To receive an update on the work of the Care Quality Commission in Wokingham Borough, focusing in particular on Primary Care. (20 mins)
Nicola Cliffe (Primary Medical Services Inspection Manager, Thames Valley Team) provided an update on the work of the Care Quality Commission (CQC) and in particular Primary Medical Services.
During the discussion of this item the following points were made:
· The purpose of the CQC was to make sure health and social care services provided people with safe, effective, compassionate, high-quality care. The CQC also encouraged care services to improve.
· The CQC monitored, inspected and regulated services to make sure they met fundamental standards of quality and safety. The CQC published what they found including performance ratings to help people choose care.
· The Committee noted the CQC approach to regulation. It was noted that the registration process was being updated. Ratings were not currently provided for dentists and independent health services.
· The CQC had inspection teams with responsibility for:
o Adult Social Care;
o Primary and Integrated Care
· The Primary and Integrated Care Team inspected GP practices, out-of-hours services, dentists, prison healthcare and healthcare in children’s’ services.
· GP Practices could be rated ‘Outstanding’, ‘Good’, ‘Requires Improvement’ or ‘Inadequate.’ Reports were published once inspections had been carried out.
· The CQC had published 2,375 inspection reports (as of 31 December 2015) on Primary Medical Services since it had begun using the new inspection methodology.
· Nationally 4% of Practices inspected had been rated ‘Outstanding,’ 80% ‘Good’, 12% ‘Requires Improvement’ and 4% ‘Inadequate.’
· A key theme from inspections across the country was a link between good care provided and good leadership and similarly a link between poor care and poor leadership.
· Councillor Miall asked when the CQC would step in should a practice receive an unfavourable rating. Members were informed that if a practice had been rated ‘Requires Improvement’ for one area they could be given up to a year to make improvements before a follow up inspection or a desk top review was carried out. If a practice was rated ‘Inadequate’ it was re-inspected 6 months later. If insufficient improvement had been made the CQC could take action such as either suspending the regulated activity or closing the practice. Some practices in Reading had been rated ‘Inadequate’ and there had been closures but no practices in the Borough had been rated ‘Inadequate.’

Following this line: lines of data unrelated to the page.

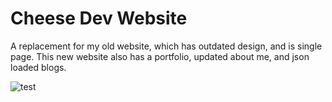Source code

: # Cheese Dev Website

A replacement for my old website, which has outdated design, and is single page.
This new website also has a portfolio, updated about me, and json loaded blogs.

![test](cheesemandev.netlify.app)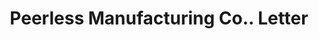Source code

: ---
doi: 10.7916/D83V0V72
date_other: '1890'
date_other_textual: 1890-1899
form: correspondence
genre:
- Letters (correspondence)
name:
- Peerless Manufacturing Co.
object_in_context_url: https://biggert.cul.columbia.edu/items/view/ave_biggert_00788
subject_hierarchical_geographic:
- Newport, New Hampshire, United States
subject_name:
- Peerless Manufacturing Co.
title: Peerless Manufacturing Co.. Letter
sort_title: Peerless Manufacturing Co.. Letter
call_number: ave_biggert_00788
coordinates:
- 43.36527777777778,-72.17333333333333
pid: ave_biggert_00788
identifiers: ave_biggert_00788
thumbnail: https://derivativo-1.library.columbia.edu/iiif/2/ldpd:345454/full/!256,256/0/native.jpg
permalink: /biggert/ave_biggert_00788/
layout: iiif-image-page
---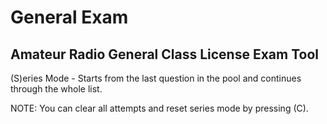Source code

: # General Exam
## Amateur Radio General Class License Exam Tool
(S)eries Mode - Starts from the last question in the pool and continues through the whole list.

NOTE: You can clear all attempts and reset series mode by pressing (C).



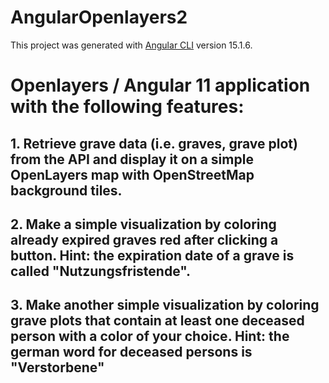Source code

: # AngularOpenlayers2

This project was generated with [Angular CLI](https://github.com/angular/angular-cli) version 15.1.6.

# Openlayers / Angular 11 application with the following features:

## 1. Retrieve grave data (i.e. graves, grave plot) from the API and display it on a simple OpenLayers map with OpenStreetMap background tiles.

## 2. Make a simple visualization by coloring already expired graves red after clicking a button. Hint: the expiration date of a grave is called "Nutzungsfristende".

## 3. Make another simple visualization by coloring grave plots that contain at least one deceased person with a color of your choice. Hint: the german word for deceased persons is "Verstorbene"
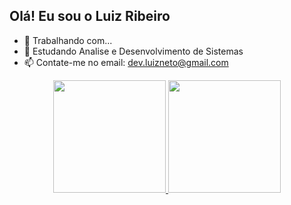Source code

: ## Olá! Eu sou o Luiz Ribeiro



- 🔭 Trabalhando com...
- 🌱 Estudando Analise e Desenvolvimento de Sistemas
- 📫 Contate-me no email: dev.luizneto@gmail.com
<div align="center">
  <a href="https://github.com/devluiz2002">
  <img height="180em" src="https://github-readme-stats.vercel.app/api?username=devluizneto2002&show_icons=true&theme=dracula&include_all_commits=true&count_private=true"/>
  <img height="180em" src="https://github-readme-stats.vercel.app/api/top-langs/?username=devluizneto2002&layout=compact&langs_count=7&theme=dracula"/>
</div>
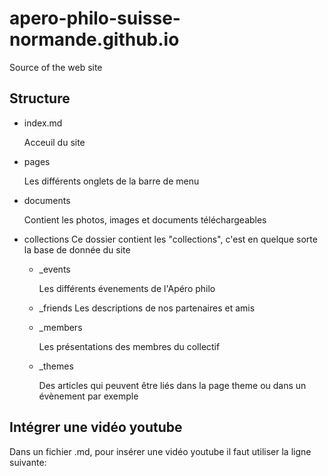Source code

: # apero-philo-suisse-normande.github.io
Source of the web site

## Structure

- index.md

  Acceuil du site
  
- pages

  Les différents onglets de la barre de menu
  
- documents

  Contient les photos, images et documents téléchargeables
  
- collections
  Ce dossier contient les "collections", c'est en quelque sorte la base de donnée du site
  
  - _events
  
    Les différents évenements de l'Apéro philo
    
  - _friends
    Les descriptions de nos partenaires et amis
    
  - _members
  
    Les présentations des membres du collectif
    
  - _themes
  
    Des articles qui peuvent être liés dans la page theme ou dans un évènement par exemple
  
## Intégrer une vidéo youtube

Dans un fichier .md, pour insérer une vidéo youtube il faut utiliser la ligne suivante:

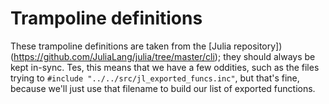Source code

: # Trampoline definitions

These trampoline definitions are taken from the [Julia repository])(https://github.com/JuliaLang/julia/tree/master/cli); they should always be kept in-sync.
Tes, this means that we have a few oddities, such as the files trying to `#include "../../src/jl_exported_funcs.inc"`, but that's fine, because we'll just use that filename to build our list of exported functions.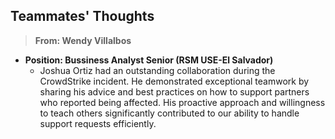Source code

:## Teammates' Thoughts

> **From: Wendy Villalbos**
- **Position: Bussiness Analyst Senior (RSM USE-El Salvador)**
  - Joshua Ortiz had an outstanding collaboration during the CrowdStrike incident. 
He demonstrated exceptional teamwork by sharing his advice and best practices on how to support partners who reported being affected. 
His proactive approach and willingness to teach others significantly contributed to our ability to handle support requests efficiently.
##

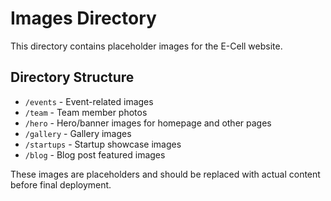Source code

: # Images Directory

This directory contains placeholder images for the E-Cell website.

## Directory Structure

- `/events` - Event-related images
- `/team` - Team member photos
- `/hero` - Hero/banner images for homepage and other pages
- `/gallery` - Gallery images
- `/startups` - Startup showcase images
- `/blog` - Blog post featured images

These images are placeholders and should be replaced with actual content before final deployment.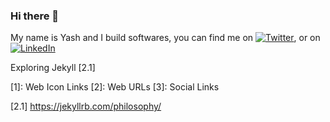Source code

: ### Hi there 👋

My name is Yash and I build softwares, you can find me on [![Twitter][1.1]][3.1],  or on [![LinkedIn][1.2]][3.2]

Exploring Jekyll [2.1]


<!-- Link Category--!>
[1]: Web Icon Links 
[2]: Web URLs
[3]: Social Links 

<!-- Web Icon Links  -->
[1.1]: http://i.imgur.com/wWzX9uB.png
[1.2]: https://raw.githubusercontent.com/MartinHeinz/MartinHeinz/master/linkedin-3-16.png

<!-- Web URLs -->
[2.1] https://jekyllrb.com/philosophy/

<!-- Social Links -->
[3.1]: https://twitter.com/YashTw2
[3.2]: https://www.linkedin.com/in/yashendra-kumar-6a031986/



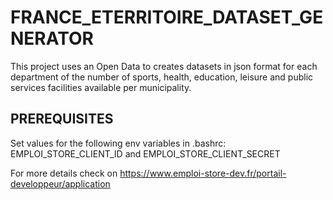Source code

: # FRANCE_ETERRITOIRE_DATASET_GENERATOR
This project uses an Open Data to creates datasets in json format for each department of the number of sports, health, education, leisure and public services facilities available per municipality.

## PREREQUISITES
Set values for the following env variables in .bashrc:
EMPLOI_STORE_CLIENT_ID and
EMPLOI_STORE_CLIENT_SECRET

For more details check on https://www.emploi-store-dev.fr/portail-developpeur/application
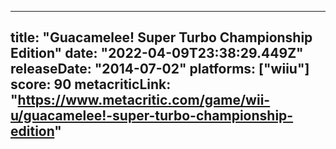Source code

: 
---
title: "Guacamelee! Super Turbo Championship Edition"
date: "2022-04-09T23:38:29.449Z"
releaseDate: "2014-07-02"
platforms: ["wiiu"]
score: 90
metacriticLink: "https://www.metacritic.com/game/wii-u/guacamelee!-super-turbo-championship-edition"
---
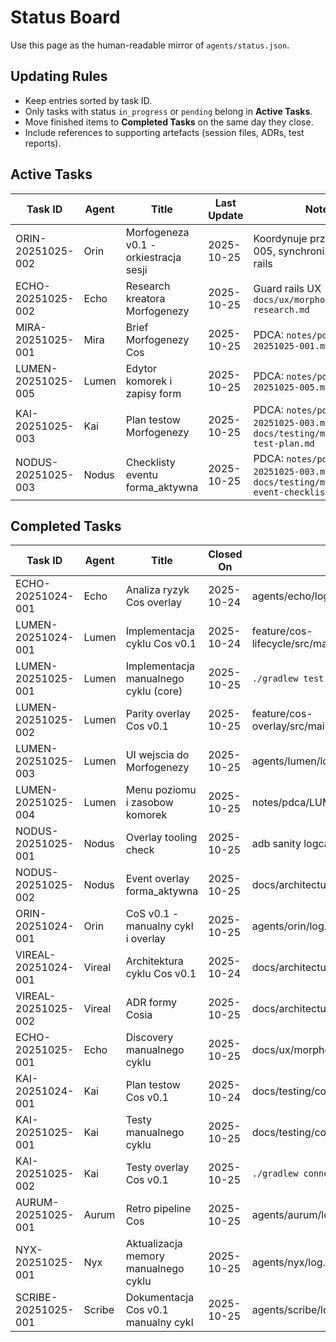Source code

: # Status Board

Use this page as the human-readable mirror of `agents/status.json`.

## Updating Rules
- Keep entries sorted by task ID.
- Only tasks with status `in_progress` or `pending` belong in **Active Tasks**.
- Move finished items to **Completed Tasks** on the same day they close.
- Include references to supporting artefacts (session files, ADRs, test reports).

## Active Tasks
| Task ID | Agent | Title | Last Update | Notes |
|---------|-------|-------|-------------|-------|
| ORIN-20251025-002 | Orin | Morfogeneza v0.1 - orkiestracja sesji | 2025-10-25 | Koordynuje przyrosty 003-005, synchronizuje guard rails |
| ECHO-20251025-002 | Echo | Research kreatora Morfogenezy | 2025-10-25 | Guard rails UX - `docs/ux/morphogeneza-ux-research.md` |
| MIRA-20251025-001 | Mira | Brief Morfogenezy Cos | 2025-10-25 | PDCA: `notes/pdca/MIRA-20251025-001.md` |
| LUMEN-20251025-005 | Lumen | Edytor komorek i zapisy form | 2025-10-25 | PDCA: `notes/pdca/LUMEN-20251025-005.md` |
| KAI-20251025-003 | Kai | Plan testow Morfogenezy | 2025-10-25 | PDCA: `notes/pdca/KAI-20251025-003.md`, plan `docs/testing/morphogeneza-test-plan.md` |
| NODUS-20251025-003 | Nodus | Checklisty eventu forma_aktywna | 2025-10-25 | PDCA: `notes/pdca/NODUS-20251025-003.md`, checklist `docs/testing/morphogeneza-event-checklist.md` |

## Completed Tasks
| Task ID | Agent | Title | Closed On | References |
|---------|-------|-------|-----------|------------|
| ECHO-20251024-001 | Echo | Analiza ryzyk Cos overlay | 2025-10-24 | agents/echo/log.md |
| LUMEN-20251024-001 | Lumen | Implementacja cyklu Cos v0.1 | 2025-10-24 | feature/cos-lifecycle/src/main/java/com/example/cos/lifecycle/CosLifecycleEngine.kt |
| LUMEN-20251025-001 | Lumen | Implementacja manualnego cyklu (core) | 2025-10-25 | `./gradlew test` |
| LUMEN-20251025-002 | Lumen | Parity overlay Cos v0.1 | 2025-10-25 | feature/cos-overlay/src/main/java/com/example/cos/overlay/LifecycleOverlayService.kt |
| LUMEN-20251025-003 | Lumen | UI wejscia do Morfogenezy | 2025-10-25 | agents/lumen/log.md |
| LUMEN-20251025-004 | Lumen | Menu poziomu i zasobow komorek | 2025-10-25 | notes/pdca/LUMEN-20251025-004.md |
| NODUS-20251025-001 | Nodus | Overlay tooling check | 2025-10-25 | adb sanity logcat |
| NODUS-20251025-002 | Nodus | Event overlay forma_aktywna | 2025-10-25 | docs/architecture/ADR-2025-10-25-morfogeneza.md |
| ORIN-20251024-001 | Orin | CoS v0.1 - manualny cykl i overlay | 2025-10-25 | agents/orin/log.md |
| VIREAL-20251024-001 | Vireal | Architektura cyklu Cos v0.1 | 2025-10-24 | docs/architecture/ADR-2025-10-24-cos-architecture.md |
| VIREAL-20251025-002 | Vireal | ADR formy Cosia | 2025-10-25 | docs/architecture/ADR-2025-10-25-morfogeneza.md |
| ECHO-20251025-001 | Echo | Discovery manualnego cyklu | 2025-10-25 | docs/ux/morphogeneza-ux-research.md |
| KAI-20251024-001 | Kai | Plan testow Cos v0.1 | 2025-10-24 | docs/testing/cos-v0.1-test-plan.md |
| KAI-20251025-001 | Kai | Testy manualnego cyklu | 2025-10-25 | docs/testing/cos-v0.1-test-plan.md |
| KAI-20251025-002 | Kai | Testy overlay Cos v0.1 | 2025-10-25 | `./gradlew connectedDebugAndroidTest` |
| AURUM-20251025-001 | Aurum | Retro pipeline Cos | 2025-10-25 | agents/aurum/log.md |
| NYX-20251025-001 | Nyx | Aktualizacja memory manualnego cyklu | 2025-10-25 | agents/nyx/log.md |
| SCRIBE-20251025-001 | Scribe | Dokumentacja Cos v0.1 manualny cykl | 2025-10-25 | agents/scribe/log.md |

· Councillor Richards questioned what happened to patients if their surgery was closed. Nicola Cliffe referred to a practice in Reading which had had its regulated activity suspended for four weeks. During that time patients had been asked to use the Reading Walk In Centre. NHS England had written to all patients at the surgery to explain the situation. Councillor Richards went on to ask whether practices rated ‘Inadequate’ were fined and was informed that practices would be offered the support of the Royal College of General Practice, for which the practice paid half and NHS England paid the other half.
· Members noted what could lead to inadequate care including weak leadership, isolated working and a poor culture of safety.
· Councillor Blumenthal asked how often GP practices would be inspected. Nicola Cliffe commented that all practices across the country would be inspected by the end of September. How often practices would be inspected would then be reviewed. It was possible that a self-assessment process would be included as part of the future inspection process.
· The CQC sought to develop links with scrutiny committees. Members were requested to encourage residents to contact the CQC should they have any feedback on GP practices, positive or negative. There were various ways in which contact could be made including completing a ‘Share your experience’ form.
· Councillor Swaddle asked about Wokingham GP practices. The Committee was informed that only three practices within the Borough had been inspected so far. Wokingham Medical Centre and Loddon Vale had been rated ‘Requires Improvement’ and Wilderness Road had been rated ‘Good.’ There had been some concerns regarding access at one practice and medication management at another. Nicola Cliffe indicated that further information would be available at the end of Quarter 1, which she would circulate to the Committee. She also hoped to have information regarding dentistry available.
· Nicola Strudley commented that Healthwatch had undertaken a number of Enter and Views in care homes and that what Healthwatch heard sometimes differed to what the CQC heard as part of its formal inspection process. Thames Valley Healthwatch network had suggested that Healthwatch reports should sit with CQC reports. Nicola Cliffe indicated that she would feed this back.
· Councillor Miall asked whether the CQC fed back to Healthwatch and vice versa. Nicola Cliffe indicated that they did and that a quarterly feedback meeting was held between the CQC, Healthwatch, CCG and NHS England.
RESOLVED: That Nicola Cliffe be thanked for her presentation.